__TASK TO CARRY OUT__:
Take the entries below and print, exactly, the stretch from the line containing "ls: Show the" through the line containing "cat >: Create", both included.

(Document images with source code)

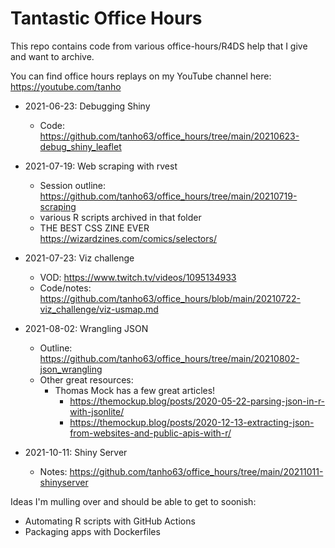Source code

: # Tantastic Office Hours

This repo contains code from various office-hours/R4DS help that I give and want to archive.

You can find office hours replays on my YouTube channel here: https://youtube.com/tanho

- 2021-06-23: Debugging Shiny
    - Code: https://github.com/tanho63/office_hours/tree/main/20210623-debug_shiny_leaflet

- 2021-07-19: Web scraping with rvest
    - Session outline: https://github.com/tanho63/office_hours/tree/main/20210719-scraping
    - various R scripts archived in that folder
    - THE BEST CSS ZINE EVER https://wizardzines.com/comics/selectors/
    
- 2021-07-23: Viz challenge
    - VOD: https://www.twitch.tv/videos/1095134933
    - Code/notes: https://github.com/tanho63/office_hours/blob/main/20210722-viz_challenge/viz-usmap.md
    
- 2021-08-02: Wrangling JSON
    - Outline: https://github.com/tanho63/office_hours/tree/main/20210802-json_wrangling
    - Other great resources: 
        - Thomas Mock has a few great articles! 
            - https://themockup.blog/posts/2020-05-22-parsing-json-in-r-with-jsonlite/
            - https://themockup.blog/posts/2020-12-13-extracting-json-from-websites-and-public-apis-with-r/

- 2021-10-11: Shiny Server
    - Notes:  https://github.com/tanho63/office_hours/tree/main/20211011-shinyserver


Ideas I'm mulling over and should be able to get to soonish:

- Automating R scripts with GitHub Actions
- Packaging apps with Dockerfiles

---

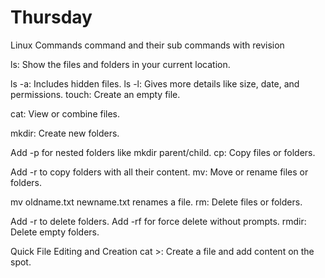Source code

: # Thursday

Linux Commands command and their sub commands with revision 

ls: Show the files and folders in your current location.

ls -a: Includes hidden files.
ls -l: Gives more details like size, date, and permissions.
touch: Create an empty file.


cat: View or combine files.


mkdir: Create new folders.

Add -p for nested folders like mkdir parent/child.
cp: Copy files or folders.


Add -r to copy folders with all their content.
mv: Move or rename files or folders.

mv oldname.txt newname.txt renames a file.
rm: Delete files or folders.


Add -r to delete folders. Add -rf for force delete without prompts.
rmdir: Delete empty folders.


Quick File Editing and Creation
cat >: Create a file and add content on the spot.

__RESPONSE AREA__:
ls: Show the files and folders in your current location.

ls -a: Includes hidden files.
ls -l: Gives more details like size, date, and permissions.
touch: Create an empty file.


cat: View or combine files.


mkdir: Create new folders.

Add -p for nested folders like mkdir parent/child.
cp: Copy files or folders.


Add -r to copy folders with all their content.
mv: Move or rename files or folders.

mv oldname.txt newname.txt renames a file.
rm: Delete files or folders.


Add -r to delete folders. Add -rf for force delete without prompts.
rmdir: Delete empty folders.


Quick File Editing and Creation
cat >: Create a file and add content on the spot.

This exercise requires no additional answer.